John Wyver writes: You can sense from Alexandra Palace’s schedules that August was the cruellest month for those running the service in 1938 and 1939 (and remember that Television shut down for three weeks in 1937). Producers and crews were presumably on their holidays, ideas appear to be in short supply, and it was clearly a struggle to fill the hours. Even the programme titles have a slightly desperate air, as in Make Sure of a Wet Bank Holiday! on the afternoon of 7 August 1939.

A 40-minute outside broadcast from Finchley Open Air Swimming Pool, this transmission was introduced by Leslie Mitchell and Elizabeth Cowell. Mitchell talked to four young women who told him they were chorus girls rehearsing a new Jessie Matthews show, and he interviewed Monica Waldack, Finchley Bathing Beauty Queen.

Elizabeth Cowell was consigned to the children’s pool to see what entertainment the little ones could provide, and apart from a two-minute loss of vision in the middle of the broadcast, other attractions included Highgate Diving Club member Mr Fitzjohn on the greasy pole and Mr Diplock smoking a pipe under water. Perhaps you had to be there.

The location was certainly an attractive one, as Ruby Rowallan details in a recent and immensely rich Finchley Lido blog post. As they detail, this was

A London lido with a spectacular children’s pool of almost the same dimensions. It was the first heated swimming pool in London but it never got above tepid temperatures.

Finchley Lido was on a huge site that allowed for extensive buildings, lawns and pebble beaches for spectators. It was approached down a short avenue, leading to a tile-roofed neo-Georgian entrance block.

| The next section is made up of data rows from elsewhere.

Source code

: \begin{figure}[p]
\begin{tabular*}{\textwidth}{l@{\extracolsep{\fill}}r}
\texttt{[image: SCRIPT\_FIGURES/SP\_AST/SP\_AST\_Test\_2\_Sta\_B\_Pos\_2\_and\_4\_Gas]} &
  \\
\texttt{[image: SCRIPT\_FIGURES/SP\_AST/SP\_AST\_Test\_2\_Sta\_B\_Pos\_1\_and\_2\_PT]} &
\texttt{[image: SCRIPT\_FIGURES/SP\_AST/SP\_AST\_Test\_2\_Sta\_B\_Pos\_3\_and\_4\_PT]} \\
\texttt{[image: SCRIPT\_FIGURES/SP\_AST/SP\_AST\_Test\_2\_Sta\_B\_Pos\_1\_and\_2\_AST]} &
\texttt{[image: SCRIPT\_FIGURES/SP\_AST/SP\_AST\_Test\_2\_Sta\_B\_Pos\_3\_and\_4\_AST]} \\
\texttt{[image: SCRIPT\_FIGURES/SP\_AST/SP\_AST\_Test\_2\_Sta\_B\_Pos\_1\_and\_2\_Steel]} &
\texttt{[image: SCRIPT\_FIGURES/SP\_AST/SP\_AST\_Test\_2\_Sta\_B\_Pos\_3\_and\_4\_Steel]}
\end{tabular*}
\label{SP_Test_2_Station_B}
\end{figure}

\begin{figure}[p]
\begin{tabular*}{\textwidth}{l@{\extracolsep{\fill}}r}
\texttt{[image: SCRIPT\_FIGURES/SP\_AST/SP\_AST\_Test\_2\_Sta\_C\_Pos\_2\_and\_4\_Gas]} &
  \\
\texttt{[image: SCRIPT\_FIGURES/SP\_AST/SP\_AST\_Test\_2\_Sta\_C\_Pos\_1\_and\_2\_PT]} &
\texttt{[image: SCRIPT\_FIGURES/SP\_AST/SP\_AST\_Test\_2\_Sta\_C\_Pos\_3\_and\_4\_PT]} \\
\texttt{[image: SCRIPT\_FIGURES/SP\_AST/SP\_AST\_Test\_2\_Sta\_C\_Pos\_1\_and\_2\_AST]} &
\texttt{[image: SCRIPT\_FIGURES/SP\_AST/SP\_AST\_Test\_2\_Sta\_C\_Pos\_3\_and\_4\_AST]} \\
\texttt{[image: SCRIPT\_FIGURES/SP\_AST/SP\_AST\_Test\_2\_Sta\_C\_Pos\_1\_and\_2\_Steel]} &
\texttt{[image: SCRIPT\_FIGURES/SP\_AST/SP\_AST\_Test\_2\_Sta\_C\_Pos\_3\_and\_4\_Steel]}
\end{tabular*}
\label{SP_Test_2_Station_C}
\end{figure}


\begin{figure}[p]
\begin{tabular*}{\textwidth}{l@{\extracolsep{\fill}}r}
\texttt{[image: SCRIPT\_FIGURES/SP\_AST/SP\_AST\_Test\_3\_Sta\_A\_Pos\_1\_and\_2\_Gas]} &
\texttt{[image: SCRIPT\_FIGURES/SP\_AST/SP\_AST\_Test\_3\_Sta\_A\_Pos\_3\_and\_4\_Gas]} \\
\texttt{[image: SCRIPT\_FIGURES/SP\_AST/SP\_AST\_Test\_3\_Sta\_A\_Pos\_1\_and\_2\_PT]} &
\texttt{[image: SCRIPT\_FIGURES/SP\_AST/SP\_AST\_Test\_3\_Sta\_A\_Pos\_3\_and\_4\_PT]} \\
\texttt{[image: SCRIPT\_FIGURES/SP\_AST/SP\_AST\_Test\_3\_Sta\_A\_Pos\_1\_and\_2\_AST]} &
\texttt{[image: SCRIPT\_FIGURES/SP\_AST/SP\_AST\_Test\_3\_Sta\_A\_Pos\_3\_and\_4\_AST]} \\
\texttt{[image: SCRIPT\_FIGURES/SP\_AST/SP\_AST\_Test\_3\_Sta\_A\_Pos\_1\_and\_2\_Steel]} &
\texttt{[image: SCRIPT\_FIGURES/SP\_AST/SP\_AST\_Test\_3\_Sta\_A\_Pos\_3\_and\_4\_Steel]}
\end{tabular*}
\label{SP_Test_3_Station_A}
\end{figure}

On the poolside there were an elegant colonnade of Roman Doric columns, with fountains to either side.

The pool opened [in September 1931] a year before its official ceremony and then the then Duke of York (after, King George VI) unveiled a plaque that is ignominiously sited behind the counter [in] the Nandos restaurant that occupied the repurposed main building… The pool, alongside the Empire Pool in Wembley, was used in the 1948 Olympic Games for men’s water polo… [Much later] the pool was the first in the UK to offer gay nudist swimming sessions.

The pool was closed in 1992 and demolished in 1994.